#### [TASK INSTRUCTIONS]
Given the entries below, would you transcribe exactly the lines starting at the one with "Source code" and ending at the one with "ITEM000001:75", both kept, pictures omitted, nothing extra?

---------- MATERIAL SUPPLIED

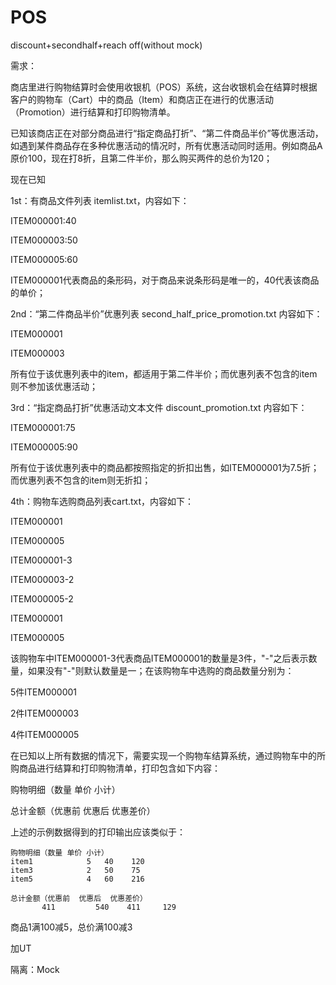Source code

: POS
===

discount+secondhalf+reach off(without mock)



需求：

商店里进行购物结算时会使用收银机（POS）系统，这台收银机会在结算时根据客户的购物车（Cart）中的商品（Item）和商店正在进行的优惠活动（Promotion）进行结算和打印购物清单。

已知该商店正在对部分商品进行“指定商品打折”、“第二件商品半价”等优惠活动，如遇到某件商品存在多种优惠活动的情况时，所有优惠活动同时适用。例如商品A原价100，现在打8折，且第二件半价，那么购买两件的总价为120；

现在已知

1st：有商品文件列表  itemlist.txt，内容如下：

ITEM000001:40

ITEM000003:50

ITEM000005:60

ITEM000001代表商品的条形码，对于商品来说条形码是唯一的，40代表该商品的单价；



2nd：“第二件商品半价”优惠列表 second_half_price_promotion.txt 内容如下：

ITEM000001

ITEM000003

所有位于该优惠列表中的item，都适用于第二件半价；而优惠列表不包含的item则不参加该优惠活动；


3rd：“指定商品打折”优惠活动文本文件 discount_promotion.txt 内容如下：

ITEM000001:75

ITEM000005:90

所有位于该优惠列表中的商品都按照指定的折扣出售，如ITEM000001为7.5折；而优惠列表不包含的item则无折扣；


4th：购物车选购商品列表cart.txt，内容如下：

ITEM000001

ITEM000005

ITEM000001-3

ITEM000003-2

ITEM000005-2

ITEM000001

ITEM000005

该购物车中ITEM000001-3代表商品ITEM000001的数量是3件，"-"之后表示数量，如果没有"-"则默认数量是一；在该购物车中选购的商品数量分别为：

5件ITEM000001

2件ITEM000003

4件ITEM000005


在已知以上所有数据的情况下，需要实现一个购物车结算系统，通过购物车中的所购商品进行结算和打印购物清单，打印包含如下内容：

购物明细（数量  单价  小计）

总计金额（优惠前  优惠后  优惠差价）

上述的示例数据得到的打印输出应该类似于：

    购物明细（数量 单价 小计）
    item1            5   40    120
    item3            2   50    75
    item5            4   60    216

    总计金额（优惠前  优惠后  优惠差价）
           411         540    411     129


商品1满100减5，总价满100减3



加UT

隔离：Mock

--------------------
---------- MATERIAL SUPPLIED

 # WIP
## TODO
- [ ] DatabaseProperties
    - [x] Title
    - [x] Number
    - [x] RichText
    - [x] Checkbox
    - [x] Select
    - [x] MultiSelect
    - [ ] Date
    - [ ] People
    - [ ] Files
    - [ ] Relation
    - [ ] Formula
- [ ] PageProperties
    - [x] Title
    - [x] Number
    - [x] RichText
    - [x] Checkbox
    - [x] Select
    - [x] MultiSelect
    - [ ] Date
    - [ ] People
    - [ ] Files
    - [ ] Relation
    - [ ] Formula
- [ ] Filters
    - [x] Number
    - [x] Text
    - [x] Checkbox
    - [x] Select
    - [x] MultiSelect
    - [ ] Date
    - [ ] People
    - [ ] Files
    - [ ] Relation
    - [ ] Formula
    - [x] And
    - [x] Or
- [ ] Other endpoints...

--------------------

#### [SOLUTION BELOW]
Source code

: POS
===

discount+secondhalf+reach off(without mock)



需求：

商店里进行购物结算时会使用收银机（POS）系统，这台收银机会在结算时根据客户的购物车（Cart）中的商品（Item）和商店正在进行的优惠活动（Promotion）进行结算和打印购物清单。

已知该商店正在对部分商品进行“指定商品打折”、“第二件商品半价”等优惠活动，如遇到某件商品存在多种优惠活动的情况时，所有优惠活动同时适用。例如商品A原价100，现在打8折，且第二件半价，那么购买两件的总价为120；

现在已知

1st：有商品文件列表  itemlist.txt，内容如下：

ITEM000001:40

ITEM000003:50

ITEM000005:60

ITEM000001代表商品的条形码，对于商品来说条形码是唯一的，40代表该商品的单价；



2nd：“第二件商品半价”优惠列表 second_half_price_promotion.txt 内容如下：

ITEM000001

ITEM000003

所有位于该优惠列表中的item，都适用于第二件半价；而优惠列表不包含的item则不参加该优惠活动；


3rd：“指定商品打折”优惠活动文本文件 discount_promotion.txt 内容如下：

ITEM000001:75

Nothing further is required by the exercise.